## Required work
The lines you return must be all those in the data that hold the string "swap".

## Data records
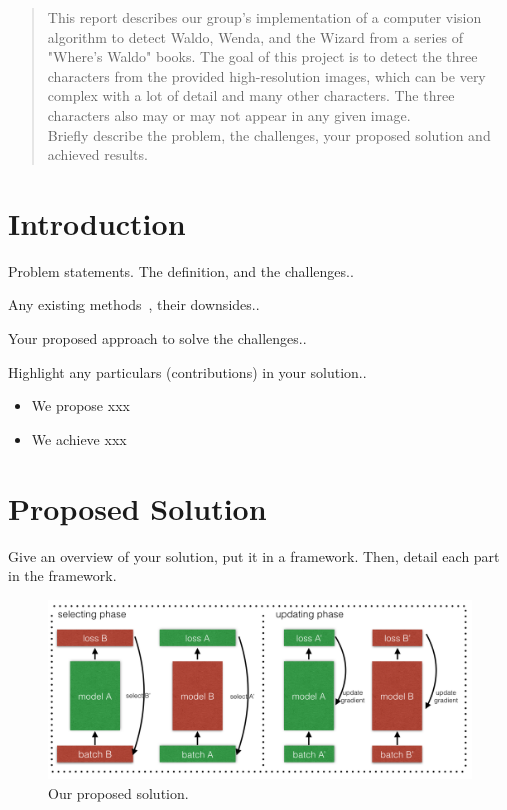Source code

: \documentclass[11pt]{article}
\begin{document}
	

\begin{abstract}
This report describes our group's implementation of a computer vision algorithm to detect Waldo, Wenda, and the Wizard from a series of "Where's Waldo" books. The goal of this project is to detect the three characters from the provided high-resolution images, which can be very complex with a lot of detail and many other characters. The three characters also may or may not appear in any given image.\\

Briefly describe the problem, the challenges, your proposed solution and achieved results. 
\end{abstract}
\section{Introduction}
Problem statements. The definition, and the challenges.. 

Any existing methods~\cite{deng2009imagenet}, their downsides.. 

Your proposed approach to solve the challenges..

Highlight any particulars (contributions) in your solution..
\begin{itemize}
    \item We propose xxx
    \item We achieve xxx
\end{itemize}

\section{Proposed Solution}
Give an overview of your solution, put it in a framework. Then, detail each part in the framework.

\begin{figure}[ht]
\centering
    \includegraphics[width=14cm]{figures/coteaching.png}
    \caption{Our proposed solution.}
    \label{fig:framework}
\end{figure}
\end{document}
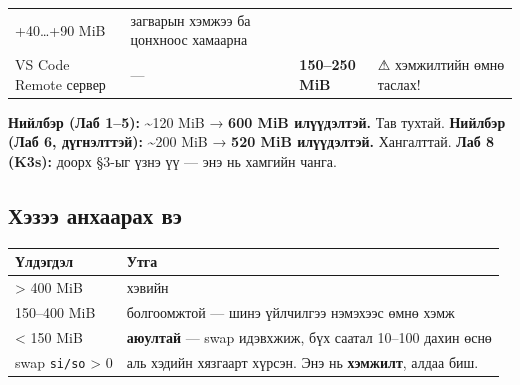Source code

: \begin{longtable}[]{@{}llll@{}}
\begin{minipage}[t]{0.22\columnwidth}
+40\ldots+90 MiB\strut
\end{minipage} & \begin{minipage}[t]{0.22\columnwidth}\raggedright
загварын хэмжээ ба цонхноос хамаарна\strut
\end{minipage}\tabularnewline
\begin{minipage}[t]{0.22\columnwidth}\raggedright
VS Code Remote сервер\strut
\end{minipage} & \begin{minipage}[t]{0.22\columnwidth}\raggedright
---\strut
\end{minipage} & \begin{minipage}[t]{0.22\columnwidth}\raggedright
\textbf{150--250 MiB}\strut
\end{minipage} & \begin{minipage}[t]{0.22\columnwidth}\raggedright
⚠ хэмжилтийн өмнө таслах!\strut
\end{minipage}\tabularnewline
\bottomrule
\end{longtable}\endgroup

\textbf{Нийлбэр (Лаб 1--5):} \textasciitilde120 MiB → \textbf{600 MiB илүүдэлтэй.} Тав тухтай.
\textbf{Нийлбэр (Лаб 6, дүгнэлттэй):} \textasciitilde200 MiB → \textbf{520 MiB илүүдэлтэй.} Хангалттай.
\textbf{Лаб 8 (K3s):} доорх §3-ыг үзнэ үү --- энэ нь хамгийн чанга.

\hypertarget{ux445ux44dux437ux44dux44d-ux430ux43dux445ux430ux430ux440ux430ux445-ux432ux44d}{%
\subsection{Хэзээ анхаарах вэ}\label{ux445ux44dux437ux44dux44d-ux430ux43dux445ux430ux430ux440ux430ux445-ux432ux44d}}

\begin{Shaded}
\begin{Highlighting}[]
\KeywordTok{|}  
\end{Highlighting}
\end{Shaded}

\begingroup\scriptsize\begin{longtable}[]{@{}ll@{}}
\toprule
Үлдэгдэл & Утга\tabularnewline
\midrule
\endhead
\textgreater{} 400 MiB & хэвийн\tabularnewline
150--400 MiB & болгоомжтой --- шинэ үйлчилгээ нэмэхээс өмнө хэмж\tabularnewline
\textless{} 150 MiB & \textbf{аюултай} --- swap идэвхжиж, бүх саатал 10--100 дахин өснө\tabularnewline
swap \texttt{si/so} \textgreater{} 0 & аль хэдийн хязгаарт хүрсэн. Энэ нь \textbf{хэмжилт}, алдаа биш.\tabularnewline
\bottomrule
\end{longtable}\endgroup

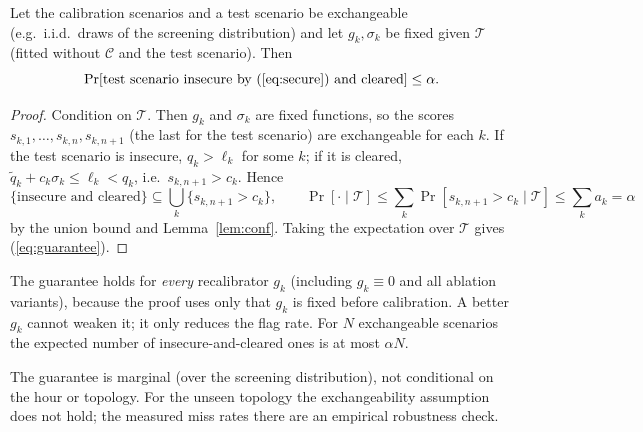 \begin{theorem}\label{thm:conf}
Let the calibration scenarios and a test scenario be exchangeable (e.g.\ i.i.d.\ draws of
the screening distribution) and let $g_k,\sigma_k$ be fixed given $\mathcal T$ (fitted
without $\mathcal C$ and the test scenario). Then
\begin{equation}
\Pr[\text{test scenario insecure by (\ref{eq:secure}) and cleared}]\le\alpha .
\label{eq:guarantee}
\end{equation}
\end{theorem}
\begin{proof}
Condition on $\mathcal T$. Then $g_k$ and $\sigma_k$ are fixed functions, so the scores
$s_{k,1},\dots,s_{k,n},s_{k,n+1}$ (the last for the test scenario) are exchangeable for each $k$.
If the test scenario is insecure, $q_k>\ell_k$ for some $k$; if it is cleared,
$\tilde q_k+c_k\sigma_k\le\ell_k<q_k$, i.e.\ $s_{k,n+1}>c_k$. Hence
\[
\{\text{insecure and cleared}\}\subseteq\bigcup_{k}\{s_{k,n+1}>c_k\},\qquad
\Pr[\cdot\mid\mathcal T]\le\sum_k\Pr[s_{k,n+1}>c_k\mid\mathcal T]\le\sum_k a_k=\alpha
\]
by the union bound and Lemma~\ref{lem:conf}. Taking the expectation over $\mathcal T$
gives (\ref{eq:guarantee}).
\end{proof}
\begin{corollary}\label{cor:any}
The guarantee holds for \emph{every} recalibrator $g_k$ (including $g_k\equiv0$ and all
ablation variants), because the proof uses only that $g_k$ is fixed before calibration.
A better $g_k$ cannot weaken it; it only reduces the flag rate. For $N$ exchangeable
scenarios the expected number of insecure-and-cleared ones is at most $\alpha N$.
\end{corollary}
\begin{remark}
The guarantee is marginal (over the screening distribution), not conditional on the
hour or topology. For the unseen topology the exchangeability assumption does not hold;
the measured miss rates there are an empirical robustness check.
\end{remark}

## Reply
\textless{} 150 MiB & \textbf{аюултай} --- swap идэвхжиж, бүх саатал 10--100 дахин өснө\tabularnewline
swap \texttt{si/so} \textgreater{} 0 & аль хэдийн хязгаарт хүрсэн. Энэ нь \textbf{хэмжилт}, алдаа биш.\tabularnewline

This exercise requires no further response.